* _YOUR INSTRUCTIONS_:
After locating the line that contains "tsc -w index.ts" in the data below, set down exactly that line and each one after it through the line that contains "on Practical Tasks", and nothing more.

* _DATA FOR ANALYSIS_:
-*-*-
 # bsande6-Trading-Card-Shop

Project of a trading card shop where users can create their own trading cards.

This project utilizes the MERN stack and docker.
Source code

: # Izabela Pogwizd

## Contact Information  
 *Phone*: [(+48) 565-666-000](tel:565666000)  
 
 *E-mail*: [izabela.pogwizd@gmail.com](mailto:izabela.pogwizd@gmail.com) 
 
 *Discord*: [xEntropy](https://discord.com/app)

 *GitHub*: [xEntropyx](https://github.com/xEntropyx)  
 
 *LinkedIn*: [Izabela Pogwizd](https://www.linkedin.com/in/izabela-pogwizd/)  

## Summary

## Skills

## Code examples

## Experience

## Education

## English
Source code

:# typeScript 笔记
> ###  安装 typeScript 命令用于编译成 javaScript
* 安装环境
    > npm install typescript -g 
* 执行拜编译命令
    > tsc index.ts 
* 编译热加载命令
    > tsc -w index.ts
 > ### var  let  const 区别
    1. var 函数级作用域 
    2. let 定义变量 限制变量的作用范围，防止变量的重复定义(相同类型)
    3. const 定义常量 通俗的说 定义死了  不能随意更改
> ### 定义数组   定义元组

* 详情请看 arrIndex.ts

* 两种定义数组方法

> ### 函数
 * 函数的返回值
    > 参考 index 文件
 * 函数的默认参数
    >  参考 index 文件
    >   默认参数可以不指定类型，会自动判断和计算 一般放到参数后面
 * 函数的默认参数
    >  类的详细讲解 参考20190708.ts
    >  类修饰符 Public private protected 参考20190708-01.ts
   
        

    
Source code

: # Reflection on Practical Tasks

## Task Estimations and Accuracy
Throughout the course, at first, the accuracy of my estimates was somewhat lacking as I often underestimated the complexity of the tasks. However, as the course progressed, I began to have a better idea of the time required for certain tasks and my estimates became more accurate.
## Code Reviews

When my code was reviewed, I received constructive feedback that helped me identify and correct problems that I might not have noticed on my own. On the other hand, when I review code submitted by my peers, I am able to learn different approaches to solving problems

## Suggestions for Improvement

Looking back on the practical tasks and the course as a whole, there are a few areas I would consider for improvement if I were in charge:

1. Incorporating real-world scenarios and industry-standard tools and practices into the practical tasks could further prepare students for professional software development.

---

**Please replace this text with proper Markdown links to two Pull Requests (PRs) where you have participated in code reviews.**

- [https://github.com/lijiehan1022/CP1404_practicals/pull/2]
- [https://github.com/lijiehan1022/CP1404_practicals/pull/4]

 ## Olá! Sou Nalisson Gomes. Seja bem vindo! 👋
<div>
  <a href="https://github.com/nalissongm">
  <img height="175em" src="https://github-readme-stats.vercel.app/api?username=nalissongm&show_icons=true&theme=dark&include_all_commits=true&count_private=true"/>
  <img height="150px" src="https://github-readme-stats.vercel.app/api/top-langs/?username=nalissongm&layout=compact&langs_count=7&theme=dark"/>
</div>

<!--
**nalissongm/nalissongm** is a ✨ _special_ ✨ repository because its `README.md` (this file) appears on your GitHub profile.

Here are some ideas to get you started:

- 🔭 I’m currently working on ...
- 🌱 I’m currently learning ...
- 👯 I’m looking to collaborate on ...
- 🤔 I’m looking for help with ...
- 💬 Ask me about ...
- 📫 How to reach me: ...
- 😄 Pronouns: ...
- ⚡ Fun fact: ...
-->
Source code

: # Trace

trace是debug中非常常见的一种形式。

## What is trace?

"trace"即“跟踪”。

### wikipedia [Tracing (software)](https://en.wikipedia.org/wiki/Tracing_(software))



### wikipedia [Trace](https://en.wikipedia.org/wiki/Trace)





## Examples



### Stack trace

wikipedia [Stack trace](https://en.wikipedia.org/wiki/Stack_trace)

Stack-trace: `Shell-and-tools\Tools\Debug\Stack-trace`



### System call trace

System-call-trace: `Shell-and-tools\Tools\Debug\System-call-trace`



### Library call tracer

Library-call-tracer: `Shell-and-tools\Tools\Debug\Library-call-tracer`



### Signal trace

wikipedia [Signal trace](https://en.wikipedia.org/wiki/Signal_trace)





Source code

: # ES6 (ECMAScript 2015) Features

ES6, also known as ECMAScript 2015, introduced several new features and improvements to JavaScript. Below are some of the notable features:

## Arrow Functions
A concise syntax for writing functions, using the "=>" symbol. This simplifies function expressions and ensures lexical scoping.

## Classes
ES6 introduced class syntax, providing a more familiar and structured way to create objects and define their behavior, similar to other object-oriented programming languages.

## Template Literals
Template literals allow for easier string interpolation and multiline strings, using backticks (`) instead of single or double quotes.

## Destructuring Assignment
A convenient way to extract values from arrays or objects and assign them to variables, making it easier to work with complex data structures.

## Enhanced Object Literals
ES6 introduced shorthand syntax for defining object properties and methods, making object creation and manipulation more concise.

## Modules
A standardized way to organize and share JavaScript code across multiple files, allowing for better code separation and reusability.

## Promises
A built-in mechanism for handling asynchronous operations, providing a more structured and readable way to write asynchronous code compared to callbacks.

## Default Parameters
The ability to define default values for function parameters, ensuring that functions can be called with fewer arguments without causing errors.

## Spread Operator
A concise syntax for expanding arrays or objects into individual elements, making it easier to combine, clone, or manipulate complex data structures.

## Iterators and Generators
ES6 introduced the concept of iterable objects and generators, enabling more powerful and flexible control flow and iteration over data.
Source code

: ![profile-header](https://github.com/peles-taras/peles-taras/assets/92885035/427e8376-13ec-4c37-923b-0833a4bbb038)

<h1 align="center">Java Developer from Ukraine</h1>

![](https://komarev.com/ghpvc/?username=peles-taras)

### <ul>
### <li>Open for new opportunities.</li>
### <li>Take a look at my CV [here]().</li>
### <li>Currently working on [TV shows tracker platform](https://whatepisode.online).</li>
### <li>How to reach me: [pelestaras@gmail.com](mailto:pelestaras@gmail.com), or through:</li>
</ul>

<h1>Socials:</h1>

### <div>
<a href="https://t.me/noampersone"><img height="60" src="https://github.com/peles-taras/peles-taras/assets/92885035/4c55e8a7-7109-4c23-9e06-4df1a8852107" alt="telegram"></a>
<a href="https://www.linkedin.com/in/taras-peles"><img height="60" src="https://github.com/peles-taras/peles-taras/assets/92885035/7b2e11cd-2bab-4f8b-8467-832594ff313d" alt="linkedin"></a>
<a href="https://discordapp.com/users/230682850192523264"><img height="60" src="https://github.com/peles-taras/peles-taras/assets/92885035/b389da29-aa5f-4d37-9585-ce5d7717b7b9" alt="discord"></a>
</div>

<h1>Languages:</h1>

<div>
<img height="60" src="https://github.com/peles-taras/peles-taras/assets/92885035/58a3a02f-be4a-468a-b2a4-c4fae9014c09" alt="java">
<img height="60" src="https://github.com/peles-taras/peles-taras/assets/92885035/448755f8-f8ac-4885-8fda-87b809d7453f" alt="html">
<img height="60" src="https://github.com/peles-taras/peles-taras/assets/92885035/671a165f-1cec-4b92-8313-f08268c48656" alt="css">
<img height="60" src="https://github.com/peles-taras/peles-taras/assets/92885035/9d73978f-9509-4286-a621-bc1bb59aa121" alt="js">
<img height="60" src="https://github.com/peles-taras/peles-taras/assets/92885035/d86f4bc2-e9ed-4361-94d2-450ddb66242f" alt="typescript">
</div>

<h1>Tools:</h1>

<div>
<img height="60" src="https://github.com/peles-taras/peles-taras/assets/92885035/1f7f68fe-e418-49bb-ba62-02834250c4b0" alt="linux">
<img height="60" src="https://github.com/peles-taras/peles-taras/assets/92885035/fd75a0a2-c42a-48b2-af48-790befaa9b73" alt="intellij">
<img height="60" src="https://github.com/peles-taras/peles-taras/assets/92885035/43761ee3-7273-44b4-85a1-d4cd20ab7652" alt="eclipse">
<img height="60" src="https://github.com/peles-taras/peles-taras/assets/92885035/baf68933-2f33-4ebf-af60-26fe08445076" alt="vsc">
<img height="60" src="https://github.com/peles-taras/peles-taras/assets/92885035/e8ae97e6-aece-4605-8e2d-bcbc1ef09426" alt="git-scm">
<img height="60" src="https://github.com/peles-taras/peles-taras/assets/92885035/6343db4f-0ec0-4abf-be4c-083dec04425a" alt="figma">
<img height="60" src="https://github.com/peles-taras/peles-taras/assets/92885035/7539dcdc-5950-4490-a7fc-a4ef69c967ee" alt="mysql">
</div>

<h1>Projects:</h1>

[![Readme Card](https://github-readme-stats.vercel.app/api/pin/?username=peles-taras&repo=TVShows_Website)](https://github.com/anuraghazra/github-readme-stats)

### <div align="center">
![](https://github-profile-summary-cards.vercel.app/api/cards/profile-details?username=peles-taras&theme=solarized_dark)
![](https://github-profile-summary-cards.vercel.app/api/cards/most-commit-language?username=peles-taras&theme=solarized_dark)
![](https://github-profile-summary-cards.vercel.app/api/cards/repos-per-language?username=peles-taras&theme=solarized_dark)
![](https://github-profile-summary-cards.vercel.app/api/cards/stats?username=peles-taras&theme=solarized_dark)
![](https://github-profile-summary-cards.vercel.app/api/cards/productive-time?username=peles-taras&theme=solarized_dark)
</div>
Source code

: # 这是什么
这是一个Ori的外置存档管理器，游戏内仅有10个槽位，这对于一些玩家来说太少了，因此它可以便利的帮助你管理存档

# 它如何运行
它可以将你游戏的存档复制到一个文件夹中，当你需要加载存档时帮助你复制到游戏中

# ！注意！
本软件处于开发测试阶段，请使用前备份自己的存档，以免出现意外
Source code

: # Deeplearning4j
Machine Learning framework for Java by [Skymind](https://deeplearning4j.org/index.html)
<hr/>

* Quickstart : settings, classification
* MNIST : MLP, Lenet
-*-*-
* _WRITTEN RESPONSE_:
    > tsc -w index.ts
 > ### var  let  const 区别
    1. var 函数级作用域 
    2. let 定义变量 限制变量的作用范围，防止变量的重复定义(相同类型)
    3. const 定义常量 通俗的说 定义死了  不能随意更改
> ### 定义数组   定义元组

* 详情请看 arrIndex.ts

* 两种定义数组方法

> ### 函数
 * 函数的返回值
    > 参考 index 文件
 * 函数的默认参数
    >  参考 index 文件
    >   默认参数可以不指定类型，会自动判断和计算 一般放到参数后面
 * 函数的默认参数
    >  类的详细讲解 参考20190708.ts
    >  类修饰符 Public private protected 参考20190708-01.ts
   
        

    
Source code

: # Reflection on Practical Tasks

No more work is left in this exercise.